Auch die im Bericht genannte steuerliche Behandlung von Bitcoin und Ethereum als Aktien-Besteuerung beschreibt zunächst die Richtung der geplanten Änderung. Für Anleger bleibt entscheidend, wie diese Einordnung in einer späteren Regelung präzisiert wird und welche Bestände letztlich unter die neue Logik fallen sollen.
Warum die Reform für Anleger relevant ist
Für Anleger ist vor allem der vorgesehene Schutz von Altbeständen relevant. Laut WELT sollen bereits gehaltene Krypto-Bestände umfassend geschützt bleiben. Zugleich sollen neue Krypto-Gewinne ab 2028 einer veränderten Besteuerung unterliegen.
Damit rückt der Zeitpunkt, zu dem ein Bestand als bereits gehalten oder als neu eingeordnet wird, in den Mittelpunkt der Diskussion. Der vorliegende Bericht nennt die grundsätzliche Trennung, legt jedoch keine weiteren Einzelheiten zu ihrer praktischen Anwendung offen. Anleger können aus den berichteten Plänen daher vor allem ableiten, dass zwischen bestehenden und neuen Positionen unterschieden werden soll.

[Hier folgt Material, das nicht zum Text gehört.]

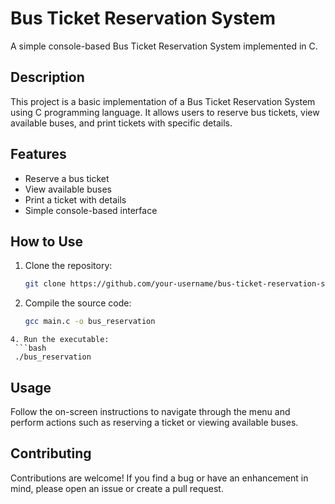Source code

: # Bus Ticket Reservation System

A simple console-based Bus Ticket Reservation System implemented in C.
## Description

This project is a basic implementation of a Bus Ticket Reservation System using C programming language. It allows users to reserve bus tickets, view available buses, and print tickets with specific details.

## Features

- Reserve a bus ticket
- View available buses
- Print a ticket with details
- Simple console-based interface

## How to Use

1. Clone the repository:

   ```bash
   git clone https://github.com/your-username/bus-ticket-reservation-system.git
   ```
2. Compile the source code:
   ```bash
   gcc main.c -o bus_reservation
  ```
4. Run the executable:
   ```bash
   ./bus_reservation
  ```
## Usage
Follow the on-screen instructions to navigate through the menu and perform actions such as reserving a ticket or viewing available buses.

## Contributing
Contributions are welcome! If you find a bug or have an enhancement in mind, please open an issue or create a pull request.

Die geplante Gleichbehandlung von Bitcoin und Ethereum mit Aktien wäre zudem eine wesentliche Veränderung für diese beiden Kryptowährungen. Der Bericht stellt die Reform als Ende der bisherigen Steuerfreiheit für neue Krypto-Gewinne dar. Der Schutz bereits gehaltener Bestände begrenzt diese Änderung nach den WELT-Informationen auf den Bereich neuer Positionen.

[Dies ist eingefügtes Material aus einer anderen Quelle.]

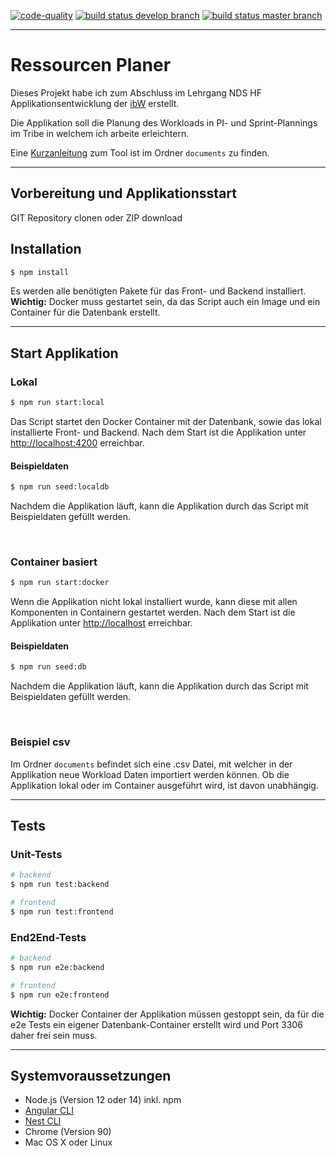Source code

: <a href="https://sonarcloud.io/dashboard?id=s3b1R_Diplomarbeit-NDS" target="_blank"><img src="https://sonarcloud.io/api/project_badges/measure?project=s3b1R_Diplomarbeit-NDS&metric=alert_status" alt="code-quality" /></a>
<a href="https://github.com/s3b1R/Diplomarbeit-NDS/actions/workflows/onBuildDevelop.yml" target="_blank"><img src="https://github.com/s3b1R/Diplomarbeit-NDS/actions/workflows/onBuildDevelop.yml/badge.svg" alt="build status develop branch" /></a>
<a href="https://github.com/s3b1R/Diplomarbeit-NDS/actions/workflows/onBuildMaster.yml" target="_blank"><img src="https://github.com/s3b1R/Diplomarbeit-NDS/actions/workflows/onBuildMaster.yml/badge.svg" alt="build status master branch" /></a>

---

# Ressourcen Planer

Dieses Projekt habe ich zum Abschluss im Lehrgang NDS HF Applikationsentwicklung der [ibW](https://www.ibw.ch/) erstellt.

Die Applikation soll die Planung des Workloads in PI- und Sprint-Plannings im Tribe in welchem ich arbeite erleichtern.

Eine [Kurzanleitung](documents/Kurzanleitung.pdf) zum Tool ist im Ordner `documents` zu finden.

--- 

## Vorbereitung und Applikationsstart
GIT Repository clonen oder ZIP download


## Installation
```bash
$ npm install
```
Es werden alle benötigten Pakete für das Front- und Backend installiert.  
**Wichtig:** Docker muss gestartet sein, da das Script auch ein Image und ein Container für die Datenbank erstellt.

---

## Start Applikation
### Lokal
```bash
$ npm run start:local
```
Das Script startet den Docker Container mit der Datenbank, sowie das lokal installierte Front- und Backend.
Nach dem Start ist die Applikation unter [http://localhost:4200](http://localhost:4200) erreichbar.
#### Beispieldaten
```bash
$ npm run seed:localdb
```
Nachdem die Applikation läuft, kann die Applikation durch das Script mit Beispieldaten gefüllt werden.

<br>

### Container basiert
```bash
$ npm run start:docker
```
Wenn die Applikation nicht lokal installiert wurde, kann diese mit allen Komponenten in Containern gestartet werden.
Nach dem Start ist die Applikation unter [http://localhost](http://localhost) erreichbar.

#### Beispieldaten
```bash
$ npm run seed:db
```
Nachdem die Applikation läuft, kann die Applikation durch das Script mit Beispieldaten gefüllt werden.

<br>

### Beispiel csv
Im Ordner `documents` befindet sich eine .csv Datei, mit welcher in der Applikation neue Workload Daten importiert werden können.
Ob die Applikation lokal oder im Container ausgeführt wird, ist davon unabhängig.

---


## Tests

### Unit-Tests
```bash
# backend
$ npm run test:backend

# frontend
$ npm run test:frontend
```

### End2End-Tests
```bash
# backend
$ npm run e2e:backend

# frontend
$ npm run e2e:frontend
```
**Wichtig:** Docker Container der Applikation müssen gestoppt sein, da für die e2e Tests ein eigener Datenbank-Container erstellt wird und Port 3306 daher frei sein muss. 

--- 

## Systemvoraussetzungen
- Node.js (Version 12 oder 14) inkl. npm
- [Angular CLI](https://www.npmjs.com/package/@angular/cli)
- [Nest CLI](https://www.npmjs.com/package/@nestjs/cli)
- Chrome (Version 90)
- Mac OS X oder Linux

Die Meldung macht damit deutlich, dass die Frage der Besteuerung künftig stärker an der Einordnung eines Bestands ausgerichtet sein könnte. Ob und in welcher Form einzelne weitere Kryptowährungen oder besondere Anwendungsfälle erfasst würden, wird in den vorliegenden Angaben nicht erläutert.
Was Anleger als Nächstes beobachten sollten
Entscheidend wird sein, wie die von WELT berichteten Pläne konkret umgesetzt und beschrieben werden. Der genannte Startpunkt liegt bei 2028. Ebenso wichtig bleibt die Frage, wie der angekündigte Schutz von Altbeständen abgegrenzt wird.
Anleger sollten deshalb insbesondere auf weitere Angaben zur Behandlung neuer Bestände achten. Die bisher vorliegenden Informationen benennen das Ziel einer Steuer auf neue Krypto-Gewinne sowie den Schutz bereits gehaltener Kryptowährungen. Sie liefern jedoch keine vollständige Beschreibung aller Details einer möglichen Regelung.
Bis weitere Einzelheiten vorliegen, bleibt die grundsätzliche Aussage des Berichts: Die Bundesregierung plant ab 2028 eine neue Steuer auf Krypto-Gewinne aus neuen Beständen, während Altbestände umfassend geschützt bleiben sollen. Für Bitcoin und Ethereum ist eine Besteuerung wie bei Aktien vorgesehen.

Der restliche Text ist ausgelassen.